The Roll's theorem is applicable in the interval \(-1 \leq \mathrm{x} \leq 1\) for the function (a) \(\mathrm{f}(\mathrm{x})=\mathrm{x}\) (b) \(f(x)=x^{2}\) (c) \(f(x)=2 x^{2}+3\) (d) \(\mathrm{f}(\mathrm{x})=|\mathrm{x}|\)

Short Answer

Expert verified
Rolle's theorem is applicable for \(f(x) = x^2\) and \(f(x) = 2x^2 + 3\) in the interval \([-1,1]\), as they satisfy all the conditions of Rolle's theorem. However, it is not applicable for \(f(x) = x\) and \(f(x) = |x|\), as they do not satisfy all the required conditions.

Step by step solution

01

(a) Check conditions for f(x) = x

First, let's consider the function f(x) = x. 1. Continuity: Since f(x) = x is a polynomial function, it is continuous in the entire real line, including the interval [-1, 1]. 2. Differentiability: Similarly, since f(x) = x is a polynomial function, it is differentiable in the entire real line, including the interval (-1, 1). 3. Endpoints: f(-1) = -1 and f(1) = 1. Since f(-1) ≠ f(1), the function f(x) = x does not satisfy the third condition of Rolle's theorem. Therefore, we cannot apply Rolle's theorem to function f(x) = x in the interval [-1, 1].
02

(b) Check conditions for f(x) = x^2

Now, let's consider the function f(x) = x^2. 1. Continuity: Since f(x) = x^2 is a polynomial function, it is continuous in the entire real line, including the interval [-1, 1]. 2. Differentiability: Similarly, since f(x) = x^2 is a polynomial function, it is differentiable in the entire real line, including the interval (-1, 1). 3. Endpoints: f(-1) = 1 and f(1) = 1. Since f(-1) = f(1), the function f(x) = x^2 satisfies all the conditions of Rolle's theorem, and we can apply Rolle's theorem to function f(x) = x^2 in the interval [-1, 1].
03

(c) Check conditions for f(x) = 2x^2 + 3

Let's consider the function f(x) = 2x^2 + 3. 1. Continuity: Since f(x) = 2x^2 + 3 is a polynomial function, it is continuous in the entire real line, including the interval [-1, 1]. 2. Differentiability: Similarly, since f(x) = 2x^2 + 3 is a polynomial function, it is differentiable in the entire real line, including the interval (-1, 1). 3. Endpoints: f(-1) = 2(-1)^2 + 3 = 5 and f(1) = 2(1)^2 + 3 = 5. Since f(-1) = f(1), the function f(x) = 2x^2 + 3 satisfies all the conditions of Rolle's theorem, and we can apply Rolle's theorem to function f(x) = 2x^2 + 3 in the interval [-1, 1].
04

(d) Check conditions for f(x) = |x|

Finally, let's consider the function f(x) = |x|. 1. Continuity: Since f(x) = |x| is a continuous function in the entire real line, it is continuous in the interval [-1, 1]. 2. Differentiability: f(x) = |x| is not differentiable at x = 0, since its derivative is not defined in that point (the function has a sharp turn at x = 0).
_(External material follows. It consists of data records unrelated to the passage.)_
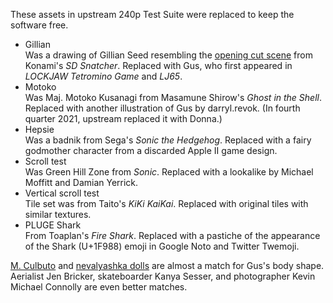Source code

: These assets in upstream 240p Test Suite were replaced to keep the
software free.

- Gillian  
  Was a drawing of Gillian Seed resembling the [opening cut scene]
  from Konami's _SD Snatcher_.  Replaced with Gus, who first appeared
  in _LOCKJAW Tetromino Game_ and _LJ65_.
- Motoko  
  Was Maj. Motoko Kusanagi from Masamune Shirow's
  _Ghost in the Shell_.  Replaced with another illustration of
  Gus by darryl.revok.  (In fourth quarter 2021, upstream replaced
  it with Donna.)
- Hepsie  
  Was a badnik from Sega's _Sonic the Hedgehog_.  Replaced with a
  fairy godmother character from a discarded Apple II game design.
- Scroll test  
  Was Green Hill Zone from _Sonic_.  Replaced with a lookalike by
  Michael Moffitt and Damian Yerrick.
- Vertical scroll test  
  Tile set was from Taito's _KiKi KaiKai_.  Replaced with original
  tiles with similar textures.
- PLUGE Shark  
  From Toaplan's _Fire Shark_.  Replaced with a pastiche of
  the appearance of the Shark (U+1F988) emoji in Google Noto
  and Twitter Twemoji.

[M. Culbuto] and [nevalyashka dolls] are almost a match for Gus's
body shape.  Aerialist Jen Bricker, skateboarder Kanya Sesser, and
photographer Kevin Michael Connolly are even better matches.

[opening cut scene]: https://lparchive.org/SD-Snatcher/Update%202/
[M. Culbuto]: https://www.youtube.com/watch?v=SR33c41SYj4
[nevalyashka dolls]: https://travelleronamission.wordpress.com/2015/07/18/travel-theme-nevalyashka-dolls-the-toys-from-the-soviet-times/
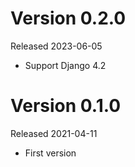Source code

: # Version 0.2.0

Released 2023-06-05

- Support Django 4.2


# Version 0.1.0

Released 2021-04-11

- First version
Therefore, f(x) = |x| does not satisfy the second condition of Rolle's theorem. 3. Endpoints: f(-1) = |-1| = 1 and f(1) = |1| = 1. The function f(x) = |x| satisfies the third condition of Rolle's theorem. However, since f(x) = |x| does not satisfy the second condition (differentiability), we cannot apply Rolle's theorem to function f(x) = |x| in the interval [-1, 1].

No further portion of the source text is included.